Depois do anúncio da possível vitória de Arce, internautas foram para o Twitter criticar e ironizar Musk, subindo a hashtag #ChoraElonMusk. O tema foi um dos mais comentados pela internet na manhã desta segunda (19).

Economista, tecnocrata e pai "do milagre econômico" da gestão de Evo, Arce já deu declarações em que se mostra aberto à exploração do lítio, que vem sendo chamado de "petróleo branco" ou "petróleo do futuro".

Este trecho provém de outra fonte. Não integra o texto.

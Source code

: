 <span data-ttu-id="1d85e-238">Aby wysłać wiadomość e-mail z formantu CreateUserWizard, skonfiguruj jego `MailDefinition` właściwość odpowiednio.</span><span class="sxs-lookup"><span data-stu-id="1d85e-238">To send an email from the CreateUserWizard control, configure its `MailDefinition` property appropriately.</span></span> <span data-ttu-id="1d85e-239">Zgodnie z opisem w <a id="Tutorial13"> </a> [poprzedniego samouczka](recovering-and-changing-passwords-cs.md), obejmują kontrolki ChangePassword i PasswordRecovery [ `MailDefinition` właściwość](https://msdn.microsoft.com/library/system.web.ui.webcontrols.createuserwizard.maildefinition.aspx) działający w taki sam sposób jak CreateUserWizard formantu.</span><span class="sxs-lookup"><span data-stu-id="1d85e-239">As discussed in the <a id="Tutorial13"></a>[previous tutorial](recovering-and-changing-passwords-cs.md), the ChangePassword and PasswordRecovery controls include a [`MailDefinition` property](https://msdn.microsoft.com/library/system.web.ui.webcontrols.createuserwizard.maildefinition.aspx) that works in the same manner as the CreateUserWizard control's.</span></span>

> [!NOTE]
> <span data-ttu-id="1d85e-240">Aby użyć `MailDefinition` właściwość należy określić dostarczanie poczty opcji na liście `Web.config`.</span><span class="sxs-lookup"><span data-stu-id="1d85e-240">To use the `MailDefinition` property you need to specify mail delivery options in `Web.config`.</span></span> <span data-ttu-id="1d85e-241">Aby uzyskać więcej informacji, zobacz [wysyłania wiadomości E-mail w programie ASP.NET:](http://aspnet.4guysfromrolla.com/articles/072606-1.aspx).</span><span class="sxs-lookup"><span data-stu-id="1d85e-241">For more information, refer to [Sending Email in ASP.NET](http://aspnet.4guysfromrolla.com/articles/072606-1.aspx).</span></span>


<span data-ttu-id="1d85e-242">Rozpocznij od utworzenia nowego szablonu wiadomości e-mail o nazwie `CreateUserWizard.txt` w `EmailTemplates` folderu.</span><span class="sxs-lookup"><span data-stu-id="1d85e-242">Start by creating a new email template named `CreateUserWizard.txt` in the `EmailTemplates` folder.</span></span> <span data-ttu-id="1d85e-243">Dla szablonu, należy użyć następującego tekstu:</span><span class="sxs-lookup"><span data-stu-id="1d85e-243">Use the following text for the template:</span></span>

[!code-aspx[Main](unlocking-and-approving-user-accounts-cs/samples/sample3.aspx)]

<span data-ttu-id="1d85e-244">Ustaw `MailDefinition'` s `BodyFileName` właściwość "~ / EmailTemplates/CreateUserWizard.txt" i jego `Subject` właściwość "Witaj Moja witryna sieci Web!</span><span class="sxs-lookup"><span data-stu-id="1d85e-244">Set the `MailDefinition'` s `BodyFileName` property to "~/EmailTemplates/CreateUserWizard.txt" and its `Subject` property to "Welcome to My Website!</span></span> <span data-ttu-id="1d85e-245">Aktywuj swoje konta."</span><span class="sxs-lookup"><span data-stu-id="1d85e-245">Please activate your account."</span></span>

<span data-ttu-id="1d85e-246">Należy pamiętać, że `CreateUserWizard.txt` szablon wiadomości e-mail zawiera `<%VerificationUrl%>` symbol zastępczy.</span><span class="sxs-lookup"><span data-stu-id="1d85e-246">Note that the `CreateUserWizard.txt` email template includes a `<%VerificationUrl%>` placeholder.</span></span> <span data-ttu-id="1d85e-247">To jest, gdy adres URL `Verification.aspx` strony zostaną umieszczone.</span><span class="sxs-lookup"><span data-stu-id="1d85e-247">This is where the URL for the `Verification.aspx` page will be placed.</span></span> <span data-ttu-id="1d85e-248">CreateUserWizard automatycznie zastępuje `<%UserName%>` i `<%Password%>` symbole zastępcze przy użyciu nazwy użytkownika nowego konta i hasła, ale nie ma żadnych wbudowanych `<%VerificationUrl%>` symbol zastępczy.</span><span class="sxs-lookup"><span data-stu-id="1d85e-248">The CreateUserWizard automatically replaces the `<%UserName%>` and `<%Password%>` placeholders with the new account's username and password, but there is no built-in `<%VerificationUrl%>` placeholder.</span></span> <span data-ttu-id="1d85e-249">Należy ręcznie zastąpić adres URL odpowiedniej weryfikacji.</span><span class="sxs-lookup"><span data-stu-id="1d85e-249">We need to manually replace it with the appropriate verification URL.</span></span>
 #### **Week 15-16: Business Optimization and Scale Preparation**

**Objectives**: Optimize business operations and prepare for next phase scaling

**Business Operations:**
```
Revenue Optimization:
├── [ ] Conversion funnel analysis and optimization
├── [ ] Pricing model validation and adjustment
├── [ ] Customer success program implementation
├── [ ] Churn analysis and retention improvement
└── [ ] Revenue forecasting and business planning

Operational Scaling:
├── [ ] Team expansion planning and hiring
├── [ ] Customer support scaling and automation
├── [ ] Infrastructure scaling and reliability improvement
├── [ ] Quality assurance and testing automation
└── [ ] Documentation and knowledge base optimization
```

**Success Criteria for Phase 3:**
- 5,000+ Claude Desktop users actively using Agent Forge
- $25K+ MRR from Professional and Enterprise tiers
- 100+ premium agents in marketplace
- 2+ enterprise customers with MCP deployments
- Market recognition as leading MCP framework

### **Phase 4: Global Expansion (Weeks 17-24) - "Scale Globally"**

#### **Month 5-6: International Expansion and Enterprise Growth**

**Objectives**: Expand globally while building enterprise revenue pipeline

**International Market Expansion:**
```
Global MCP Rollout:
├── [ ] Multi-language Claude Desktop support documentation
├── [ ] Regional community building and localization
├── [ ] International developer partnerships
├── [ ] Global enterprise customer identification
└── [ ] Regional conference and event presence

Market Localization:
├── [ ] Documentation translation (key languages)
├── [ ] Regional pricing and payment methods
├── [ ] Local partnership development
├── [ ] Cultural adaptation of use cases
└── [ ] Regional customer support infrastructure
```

Arce também afirma que quer "se juntar às grandes empresas do mundo para valorizar a reserva de lítio do país e, assim, criar empregos e promover uma melhora no bem-estar social de todos os bolivianos."

E o níquel?

Também em julho, Musk fez um apelo inusitado: pediu que mineradoras como a brasileira Vale produzam mais níquel. A razão? O metal é uma matéria-prima fundamental para a produção de baterias que alimentam seus carros elétricos. 

Segundo o empreendedor, o custo do componente ainda segue como um grande obstáculo para o crescimento da empresa. "A Tesla lhes dará um contrato gigante por um longo período se vocês produzirem níquel de maneira eficiente e ambientalmente correta", disse Musk em teleconferência de resultados da Tesla.

Há três grandes fornecedores no mundo: a Vale, em suas minas no Canadá incorporadas com a aquisição da Inco em 2006, a russa Norilsk Nickel e a australiana BHP.

O níquel torna as baterias mais densas, capazes de armazenar mais energia, e a Tesla precisa do metal mais do que nunca, uma vez que está buscando aumentar a produção de picapes e projetos de energia solar que usam muito níquel.

Apesar do apelo de Musk, analistas do setor afirmam que os volumes de que a Tesla vai precisar provavelmente não vão ser suficientes para convencer as mineradoras a investir em aumento de produção.

Atualmente, a Tesla compra baterias de níquel-cobalto-manganês (NCM) da sul-coreana LG Chem e baterias de níquel-cobalto-alumínio (NCA) da japonesa Panasonic. "O limitador real do crescimento da Tesla é produção das células de baterias a preços acessíveis", disse Musk.